Home » Uncategorized

How To Mimic Evolution For Machine Learning Tasks

Experiments

In his book, The Master Algorithm, Pedro Domingos imagines the following experiments:  

Take a building, extremely well–built for two purposes: Nothing can enter and most importantly nothing can leave. The former is to assure the safety of any human from the danger inside, the latter is to assure the safety of everyone on the planet from what is inside. Inside the building, one unlucky fellow finds a 3D printer and the robots it manufactures.

The design and algorithms that define and govern each robot are subject to both “mutation” and “mating”. And each created robot has one purpose – to eradicate every other robot. Such a strategy, through selection of the fittest, could create specialized killer robots and serve any army. 

This is an example of an application of genetic algorithms, a family of potent artificial intelligence algorithms. Genetic algorithms have already been used in real life. For example, NASA designed antennas for satellites with a genetic algorithm.

St_5-xband-antenna

Nasa Evolved Antenna

This method created antennas whose shape had never before been seen and that were specific to each satellite orbit. 

But why mimic natural selection in AI? If you think about it, and if you don’t listen to creationists, natural selection has already created intelligence several times over life history. The human brain is indeed a product of the selection of the fittest.

The ability of any living thing to use a central nervous system to process signals from its environment evolved one generation after the other. 

So it could make sense trying to channel the powerful force of evolution and selection in order to evolve AI algorithms once more. 

How novelty is generated in life?

For any living thing, novelty can occur through mutation. The genetic code of any living organism (excluding viruses from the living, whose genome can be made of RNA) is made of DNA. The DNA is just a polymer made up of 4 constituents, called nucleobases and denoted by the four letters ATGC (Adenine, Thyime, Guanine, and Cytosine).

Each three consecutive letters are called a codon and can be interpreted by the cell machinery as part of a protein, called an amino acid. It is the interpretation of the codon unit of DNA that directs protein synthesis and is responsible for protein shape and function.

From time to time, through chemical stress or copy error, a nucleobase can be inverted by another (a mutation), which can change the interpretation of a codon, hence altering the properties of a given protein. Through many generations and after subsequent selection, novelties are introduced in every species.  
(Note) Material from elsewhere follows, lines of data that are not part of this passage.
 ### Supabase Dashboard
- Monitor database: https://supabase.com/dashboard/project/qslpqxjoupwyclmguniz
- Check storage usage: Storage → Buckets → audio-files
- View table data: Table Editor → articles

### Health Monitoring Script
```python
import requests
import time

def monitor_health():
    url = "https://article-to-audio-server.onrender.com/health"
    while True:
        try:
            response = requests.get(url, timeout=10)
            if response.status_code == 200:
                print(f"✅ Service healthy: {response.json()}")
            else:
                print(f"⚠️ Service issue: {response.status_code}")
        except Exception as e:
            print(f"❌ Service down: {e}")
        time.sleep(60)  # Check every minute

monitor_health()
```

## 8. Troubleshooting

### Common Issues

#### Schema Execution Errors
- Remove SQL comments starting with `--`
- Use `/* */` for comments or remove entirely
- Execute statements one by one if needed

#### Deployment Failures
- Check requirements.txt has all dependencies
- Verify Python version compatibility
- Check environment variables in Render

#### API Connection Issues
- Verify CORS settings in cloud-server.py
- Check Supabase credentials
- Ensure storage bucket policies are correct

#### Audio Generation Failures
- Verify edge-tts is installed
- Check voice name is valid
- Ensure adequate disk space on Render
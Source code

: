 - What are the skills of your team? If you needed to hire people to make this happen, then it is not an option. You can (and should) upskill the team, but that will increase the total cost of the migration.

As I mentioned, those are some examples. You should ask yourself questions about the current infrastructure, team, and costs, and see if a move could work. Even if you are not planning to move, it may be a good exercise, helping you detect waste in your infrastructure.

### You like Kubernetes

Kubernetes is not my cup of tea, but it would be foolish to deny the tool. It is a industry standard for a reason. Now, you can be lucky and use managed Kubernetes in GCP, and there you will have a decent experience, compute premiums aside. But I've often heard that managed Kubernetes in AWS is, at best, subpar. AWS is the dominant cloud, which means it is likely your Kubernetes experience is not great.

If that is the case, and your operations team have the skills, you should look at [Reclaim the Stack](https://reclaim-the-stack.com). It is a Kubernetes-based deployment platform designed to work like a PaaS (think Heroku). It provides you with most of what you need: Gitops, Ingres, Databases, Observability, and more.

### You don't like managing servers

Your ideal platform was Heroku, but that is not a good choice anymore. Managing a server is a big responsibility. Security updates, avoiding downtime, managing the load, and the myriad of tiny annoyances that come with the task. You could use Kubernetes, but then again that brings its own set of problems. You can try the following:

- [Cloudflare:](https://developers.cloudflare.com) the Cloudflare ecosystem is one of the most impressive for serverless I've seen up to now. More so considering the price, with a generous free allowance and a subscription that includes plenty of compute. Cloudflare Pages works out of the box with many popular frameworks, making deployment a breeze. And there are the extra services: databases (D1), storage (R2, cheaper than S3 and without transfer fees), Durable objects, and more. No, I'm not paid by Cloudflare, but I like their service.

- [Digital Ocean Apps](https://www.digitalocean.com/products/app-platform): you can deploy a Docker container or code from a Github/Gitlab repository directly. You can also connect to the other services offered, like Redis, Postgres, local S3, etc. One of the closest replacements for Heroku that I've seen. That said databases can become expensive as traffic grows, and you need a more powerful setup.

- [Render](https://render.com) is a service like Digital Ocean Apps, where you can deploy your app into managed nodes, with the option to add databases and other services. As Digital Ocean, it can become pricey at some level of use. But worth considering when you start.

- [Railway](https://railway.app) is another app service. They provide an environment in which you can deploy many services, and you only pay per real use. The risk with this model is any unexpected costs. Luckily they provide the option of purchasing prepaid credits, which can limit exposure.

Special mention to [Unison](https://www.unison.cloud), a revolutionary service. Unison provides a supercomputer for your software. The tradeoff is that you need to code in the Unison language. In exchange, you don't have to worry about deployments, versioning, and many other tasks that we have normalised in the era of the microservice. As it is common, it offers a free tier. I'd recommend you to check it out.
Sexual species can also introduce novelties through the mating process. Basically, two mates are sampling half of their DNA to create a third individual. The DNA polymer of the offspring can be reasserted randomly during the mating process, which can create a new mutation, hence creating new proteins. For example, in humans, each non-sexual chromosome is present in two copies. It is possible for two chromosomes of the same type to exchange part of their DNA. This can create a totally new variation of a given gene. This process is called a cross-over.  

Also, through copy errors, some genes can be duplicated or removed, which can create innovation. Then after mutation, two proteins with the same ancestor can differ and display different properties. 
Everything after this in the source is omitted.